Detto questo, diverse cose, invece, li accomunano e anche per Draghi la luna di miele con i partiti è finita. Dopo l’idillio, emergono in lui gli stessi limiti che caratterizzavano anche Monti. Il fatto di essere avulso dal sistema dei partiti, innanzitutto, ma anche una scarsa propensione a immedesimarsi nei problemi reali della gente, vista la attitudine a gestire banche e multinazionali. Le vicende dell’emendamento al Ddl concorrenza che riguarda i balneari è l’esempio che fa capire la situazione. Draghi come Monti ha la tendenza a tirare dritto senza curarsi di quello che incontra. Nel caso specifico, vuole far decadere entro il 2023 tutte le concessioni demaniali per finalità turistico ricreative, richiedendo per tutti nuovi bandi.

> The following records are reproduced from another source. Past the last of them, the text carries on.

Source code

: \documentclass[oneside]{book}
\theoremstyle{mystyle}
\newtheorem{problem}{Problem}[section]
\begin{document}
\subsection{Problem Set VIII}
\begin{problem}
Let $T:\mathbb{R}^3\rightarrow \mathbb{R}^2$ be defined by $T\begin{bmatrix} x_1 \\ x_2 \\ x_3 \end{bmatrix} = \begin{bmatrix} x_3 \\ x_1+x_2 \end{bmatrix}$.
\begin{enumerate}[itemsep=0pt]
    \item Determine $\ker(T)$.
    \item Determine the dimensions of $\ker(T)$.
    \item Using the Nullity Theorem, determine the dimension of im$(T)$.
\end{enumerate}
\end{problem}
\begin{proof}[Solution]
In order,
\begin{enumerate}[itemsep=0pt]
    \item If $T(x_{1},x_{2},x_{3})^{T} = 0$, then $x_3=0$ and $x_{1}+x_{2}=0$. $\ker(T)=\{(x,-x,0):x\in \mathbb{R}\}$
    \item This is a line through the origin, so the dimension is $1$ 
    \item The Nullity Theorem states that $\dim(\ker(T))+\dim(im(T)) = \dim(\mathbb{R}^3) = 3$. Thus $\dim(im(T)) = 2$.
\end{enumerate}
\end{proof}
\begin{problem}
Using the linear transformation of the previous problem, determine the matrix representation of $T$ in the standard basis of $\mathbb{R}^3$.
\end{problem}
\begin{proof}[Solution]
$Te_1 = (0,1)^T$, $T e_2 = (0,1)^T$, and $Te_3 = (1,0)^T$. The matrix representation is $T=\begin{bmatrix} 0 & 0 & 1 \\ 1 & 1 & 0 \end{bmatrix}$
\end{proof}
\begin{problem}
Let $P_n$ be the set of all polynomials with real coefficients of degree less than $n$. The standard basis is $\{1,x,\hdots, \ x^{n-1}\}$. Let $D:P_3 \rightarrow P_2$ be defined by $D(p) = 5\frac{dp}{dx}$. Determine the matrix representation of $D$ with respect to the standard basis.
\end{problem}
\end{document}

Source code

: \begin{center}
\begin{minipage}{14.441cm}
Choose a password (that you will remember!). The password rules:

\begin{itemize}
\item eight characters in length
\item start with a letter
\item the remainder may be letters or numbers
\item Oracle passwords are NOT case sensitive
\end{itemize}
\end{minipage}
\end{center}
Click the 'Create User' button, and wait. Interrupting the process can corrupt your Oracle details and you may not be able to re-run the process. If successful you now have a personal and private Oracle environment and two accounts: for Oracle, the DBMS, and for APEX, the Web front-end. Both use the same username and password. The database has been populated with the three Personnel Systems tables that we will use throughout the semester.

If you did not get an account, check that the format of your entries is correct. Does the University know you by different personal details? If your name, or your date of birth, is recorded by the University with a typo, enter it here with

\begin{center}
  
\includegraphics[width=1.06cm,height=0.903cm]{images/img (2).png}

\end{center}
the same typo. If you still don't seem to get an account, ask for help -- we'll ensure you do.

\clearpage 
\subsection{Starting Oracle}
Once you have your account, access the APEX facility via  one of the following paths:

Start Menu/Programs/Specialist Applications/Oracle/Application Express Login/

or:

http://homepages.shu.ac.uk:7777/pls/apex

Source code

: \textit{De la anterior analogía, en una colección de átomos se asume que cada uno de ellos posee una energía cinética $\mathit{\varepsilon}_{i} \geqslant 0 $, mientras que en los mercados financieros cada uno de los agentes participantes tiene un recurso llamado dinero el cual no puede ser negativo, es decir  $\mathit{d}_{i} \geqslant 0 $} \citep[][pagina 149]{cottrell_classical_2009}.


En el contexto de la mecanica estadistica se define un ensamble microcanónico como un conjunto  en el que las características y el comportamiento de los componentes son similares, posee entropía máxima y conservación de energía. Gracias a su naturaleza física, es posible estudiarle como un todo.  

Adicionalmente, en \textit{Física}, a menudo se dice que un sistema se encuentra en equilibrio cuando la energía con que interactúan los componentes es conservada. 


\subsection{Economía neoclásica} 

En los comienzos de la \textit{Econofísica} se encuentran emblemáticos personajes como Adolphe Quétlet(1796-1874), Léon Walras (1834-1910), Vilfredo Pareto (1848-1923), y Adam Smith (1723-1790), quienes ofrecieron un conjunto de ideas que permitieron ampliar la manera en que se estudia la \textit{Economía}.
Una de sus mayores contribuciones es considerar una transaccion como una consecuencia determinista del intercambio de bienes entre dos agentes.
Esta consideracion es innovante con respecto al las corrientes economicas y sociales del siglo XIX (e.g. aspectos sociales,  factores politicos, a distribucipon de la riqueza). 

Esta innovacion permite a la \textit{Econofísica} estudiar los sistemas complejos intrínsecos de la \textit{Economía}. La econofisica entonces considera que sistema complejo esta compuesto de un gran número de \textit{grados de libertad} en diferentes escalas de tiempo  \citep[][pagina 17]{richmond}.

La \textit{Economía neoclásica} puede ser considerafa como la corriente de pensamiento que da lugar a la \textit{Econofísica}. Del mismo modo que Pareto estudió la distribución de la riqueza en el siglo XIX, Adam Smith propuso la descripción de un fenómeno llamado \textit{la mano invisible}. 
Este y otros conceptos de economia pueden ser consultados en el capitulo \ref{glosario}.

Lo chiede l’ Europa, certo, ed esistono i principi della libera concorrenza, ma non si possono lasciare dall’oggi al domani 30mila piccole aziende e 100milapersone senza un futuro. Per questo, la posizione di Draghi crea diversi problemi sul territorio ai partiti. Questioni da prima Repubblica? Forse, ma l’approccio della politica è diverso da quello di Draghi e Monti: la politica è costretta a mediare, i banchieri ed i professori hanno sempre un preciso obiettivo che perseguono a qualunque costo. Oggi pare si senta il bisogno di più politica.